Marchio inglese tra i meglio accetti al pubblico più esigente, Pro Ac ha ormai oltrepassato la soglia del quarto di secolo di attività, traguardo che in un mondo dai cambiamenti molto rapidi come quello della riproduzione sonora ha dimostrato di essere tutt’altro che alla portata di tutti. Pro Ac è salito alla ribalta con il Tablette, tra i dominatori assoluti della sua classe, tanto da diventare fin quasi un sinonimo di minidiffusore. Una definizione ormai desueta, soprattutto per chi si è avvicinato di recente alla riproduzione audio di qualità elevata, ma che ha avuto un’importanza fondamentale nel suo rilancio avvenuto nel corso dei primi anni Ottanta.
Tra l’altro il Tablette è in assoluto uno tra i modelli di longevità maggiore, essendo tuttora in listino, sia pure nelle versioni Reference 8, Signature e 2000.

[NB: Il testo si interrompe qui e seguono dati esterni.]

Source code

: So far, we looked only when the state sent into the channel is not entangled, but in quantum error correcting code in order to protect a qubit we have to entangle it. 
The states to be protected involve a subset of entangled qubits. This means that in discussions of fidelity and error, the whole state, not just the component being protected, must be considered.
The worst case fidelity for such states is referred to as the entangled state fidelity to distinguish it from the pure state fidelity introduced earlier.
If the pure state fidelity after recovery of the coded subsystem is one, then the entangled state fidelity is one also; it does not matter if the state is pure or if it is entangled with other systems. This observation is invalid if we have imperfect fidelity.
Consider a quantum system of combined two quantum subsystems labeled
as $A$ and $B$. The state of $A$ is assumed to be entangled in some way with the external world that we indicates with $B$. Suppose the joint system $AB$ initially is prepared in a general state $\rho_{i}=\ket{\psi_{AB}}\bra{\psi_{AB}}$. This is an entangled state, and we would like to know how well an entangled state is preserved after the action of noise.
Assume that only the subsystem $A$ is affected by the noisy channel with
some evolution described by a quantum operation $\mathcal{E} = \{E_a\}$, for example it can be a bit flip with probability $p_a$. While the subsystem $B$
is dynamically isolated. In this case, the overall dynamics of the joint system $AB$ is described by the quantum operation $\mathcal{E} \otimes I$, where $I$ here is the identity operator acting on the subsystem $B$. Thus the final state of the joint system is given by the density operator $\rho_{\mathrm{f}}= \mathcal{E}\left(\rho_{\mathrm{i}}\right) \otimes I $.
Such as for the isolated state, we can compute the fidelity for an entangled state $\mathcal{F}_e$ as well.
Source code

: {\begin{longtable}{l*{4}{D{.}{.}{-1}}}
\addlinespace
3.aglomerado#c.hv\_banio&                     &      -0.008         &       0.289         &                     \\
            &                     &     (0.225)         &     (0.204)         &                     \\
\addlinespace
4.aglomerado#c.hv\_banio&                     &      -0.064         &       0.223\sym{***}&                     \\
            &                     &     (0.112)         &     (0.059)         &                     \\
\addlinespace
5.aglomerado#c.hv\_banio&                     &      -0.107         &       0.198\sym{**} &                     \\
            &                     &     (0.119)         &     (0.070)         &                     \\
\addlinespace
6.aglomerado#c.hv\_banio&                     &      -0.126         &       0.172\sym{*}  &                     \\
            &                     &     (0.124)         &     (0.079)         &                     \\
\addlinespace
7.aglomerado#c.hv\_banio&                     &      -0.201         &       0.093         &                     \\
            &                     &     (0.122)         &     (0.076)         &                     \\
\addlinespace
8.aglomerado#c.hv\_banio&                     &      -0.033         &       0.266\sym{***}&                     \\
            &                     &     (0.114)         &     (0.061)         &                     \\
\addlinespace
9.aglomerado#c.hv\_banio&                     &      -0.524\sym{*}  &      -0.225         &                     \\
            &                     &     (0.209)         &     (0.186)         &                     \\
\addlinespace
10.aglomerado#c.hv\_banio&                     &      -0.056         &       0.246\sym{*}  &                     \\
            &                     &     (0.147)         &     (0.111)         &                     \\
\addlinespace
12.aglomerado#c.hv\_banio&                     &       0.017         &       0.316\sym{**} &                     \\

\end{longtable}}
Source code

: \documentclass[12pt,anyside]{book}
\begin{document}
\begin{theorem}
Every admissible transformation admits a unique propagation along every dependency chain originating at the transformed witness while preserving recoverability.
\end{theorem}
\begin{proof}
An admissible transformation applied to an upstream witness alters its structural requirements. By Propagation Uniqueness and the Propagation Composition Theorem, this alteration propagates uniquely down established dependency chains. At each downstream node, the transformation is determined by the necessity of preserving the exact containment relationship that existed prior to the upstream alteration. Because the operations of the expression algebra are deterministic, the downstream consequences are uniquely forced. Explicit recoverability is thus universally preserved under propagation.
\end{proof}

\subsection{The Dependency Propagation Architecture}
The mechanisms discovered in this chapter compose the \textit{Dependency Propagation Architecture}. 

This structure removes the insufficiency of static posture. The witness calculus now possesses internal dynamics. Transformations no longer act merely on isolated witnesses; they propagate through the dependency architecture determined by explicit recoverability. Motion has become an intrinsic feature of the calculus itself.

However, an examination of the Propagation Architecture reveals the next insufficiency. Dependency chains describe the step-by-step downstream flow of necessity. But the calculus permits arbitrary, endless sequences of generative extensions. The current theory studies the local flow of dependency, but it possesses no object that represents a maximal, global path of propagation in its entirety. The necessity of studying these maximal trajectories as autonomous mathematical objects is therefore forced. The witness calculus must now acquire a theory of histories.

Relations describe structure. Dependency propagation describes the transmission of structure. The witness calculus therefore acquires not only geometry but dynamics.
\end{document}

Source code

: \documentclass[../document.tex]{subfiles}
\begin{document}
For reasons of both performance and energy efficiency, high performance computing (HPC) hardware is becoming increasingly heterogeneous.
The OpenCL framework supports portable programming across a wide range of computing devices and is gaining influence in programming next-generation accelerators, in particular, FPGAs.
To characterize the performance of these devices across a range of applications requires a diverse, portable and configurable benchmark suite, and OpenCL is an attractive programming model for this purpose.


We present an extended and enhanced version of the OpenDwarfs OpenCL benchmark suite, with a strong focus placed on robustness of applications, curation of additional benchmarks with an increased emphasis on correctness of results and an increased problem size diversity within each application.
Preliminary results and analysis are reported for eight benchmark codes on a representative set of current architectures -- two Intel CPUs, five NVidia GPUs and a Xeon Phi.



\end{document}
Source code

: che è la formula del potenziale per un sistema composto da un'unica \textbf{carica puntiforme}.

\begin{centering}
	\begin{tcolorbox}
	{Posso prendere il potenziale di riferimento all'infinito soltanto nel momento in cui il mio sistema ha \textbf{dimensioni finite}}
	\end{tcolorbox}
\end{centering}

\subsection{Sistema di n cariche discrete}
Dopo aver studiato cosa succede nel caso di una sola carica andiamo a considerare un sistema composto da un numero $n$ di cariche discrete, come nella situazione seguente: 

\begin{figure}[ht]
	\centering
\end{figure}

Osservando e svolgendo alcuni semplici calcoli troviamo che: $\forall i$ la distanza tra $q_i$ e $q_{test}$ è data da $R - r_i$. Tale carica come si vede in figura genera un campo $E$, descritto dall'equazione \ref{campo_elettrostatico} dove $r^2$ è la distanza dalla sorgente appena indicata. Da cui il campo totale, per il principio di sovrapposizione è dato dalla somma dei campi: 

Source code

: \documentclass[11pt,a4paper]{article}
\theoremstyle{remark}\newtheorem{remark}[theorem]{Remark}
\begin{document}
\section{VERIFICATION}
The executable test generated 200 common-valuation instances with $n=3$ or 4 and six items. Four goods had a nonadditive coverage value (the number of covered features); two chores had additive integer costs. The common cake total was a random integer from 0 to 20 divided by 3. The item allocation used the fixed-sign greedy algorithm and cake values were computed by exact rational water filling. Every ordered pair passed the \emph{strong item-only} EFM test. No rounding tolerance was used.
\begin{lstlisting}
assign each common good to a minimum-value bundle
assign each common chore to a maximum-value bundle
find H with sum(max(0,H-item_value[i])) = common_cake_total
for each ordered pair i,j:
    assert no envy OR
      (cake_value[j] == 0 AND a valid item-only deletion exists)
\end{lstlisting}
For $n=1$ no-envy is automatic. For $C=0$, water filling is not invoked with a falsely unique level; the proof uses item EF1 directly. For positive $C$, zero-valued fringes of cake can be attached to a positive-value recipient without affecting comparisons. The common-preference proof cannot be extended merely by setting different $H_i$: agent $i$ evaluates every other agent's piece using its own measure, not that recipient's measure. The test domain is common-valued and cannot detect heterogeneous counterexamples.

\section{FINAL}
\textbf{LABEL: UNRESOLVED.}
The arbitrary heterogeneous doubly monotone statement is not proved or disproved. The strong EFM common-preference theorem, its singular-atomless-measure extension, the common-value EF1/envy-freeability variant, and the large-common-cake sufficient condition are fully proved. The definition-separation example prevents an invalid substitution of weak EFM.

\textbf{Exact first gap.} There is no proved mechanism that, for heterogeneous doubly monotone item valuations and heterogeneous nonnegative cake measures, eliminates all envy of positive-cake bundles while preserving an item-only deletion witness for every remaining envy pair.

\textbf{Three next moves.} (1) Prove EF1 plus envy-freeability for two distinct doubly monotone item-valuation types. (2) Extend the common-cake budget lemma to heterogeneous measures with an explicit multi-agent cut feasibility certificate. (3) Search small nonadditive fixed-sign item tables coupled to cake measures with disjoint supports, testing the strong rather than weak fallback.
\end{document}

Per minidiffusore si intendeva un sistema di altoparlanti dalle dimensioni ridotte, fin quasi miniaturizzate, soprattutto in relazione agli standard dell’epoca, ma dalle caratteristiche tecniche e qualitative, per costruzione e doti sonore, molto superiori alla media.
Nel panorama attuale difficilmente può trovare posto l’idea stessa di minidiffusore, tutto centrato su una qualità di riproduzione eccellente, racchiusa all’interno di un cabinet ridotto fin quasi ai minimi termini ma dalla realizzazione oltremodo accurata. Oltre a non dare sufficientemente nell’occhio, elemento primario nell’attuale mentalità tendente a privilegiare l’apparenza trascurando tutto ciò che non è un mero elemento di facciata, neppure avrebbe senso in considerazione del tipo di musica che viene propinata oggi ai giovani, la quale, per doti creative e soprattutto per modalità di esecuzione e di produzione, rende del tutto obsoleta non solo l’esigenza, ma addirittura la concezione stessa di una riproduzione audio di qualità elevata, e quindi anche quella del minidiffusore, secondo l’accezione tradizionale del termine. Viceversa vanno diffondendosi quei diffusori piccolissimi, tutta plastica e dotati di altoparlanti da radiolina, che in abbinamento a pseudosubwoofer altrettanto funesti e posticci stanno invadendo i grandi magazzini dell’elettronica e anche le case di molti italiani. I quali, poveretti, sono convinti che la loro sonorità “zin zin bum bum” sia il massimo della qualità timbrica.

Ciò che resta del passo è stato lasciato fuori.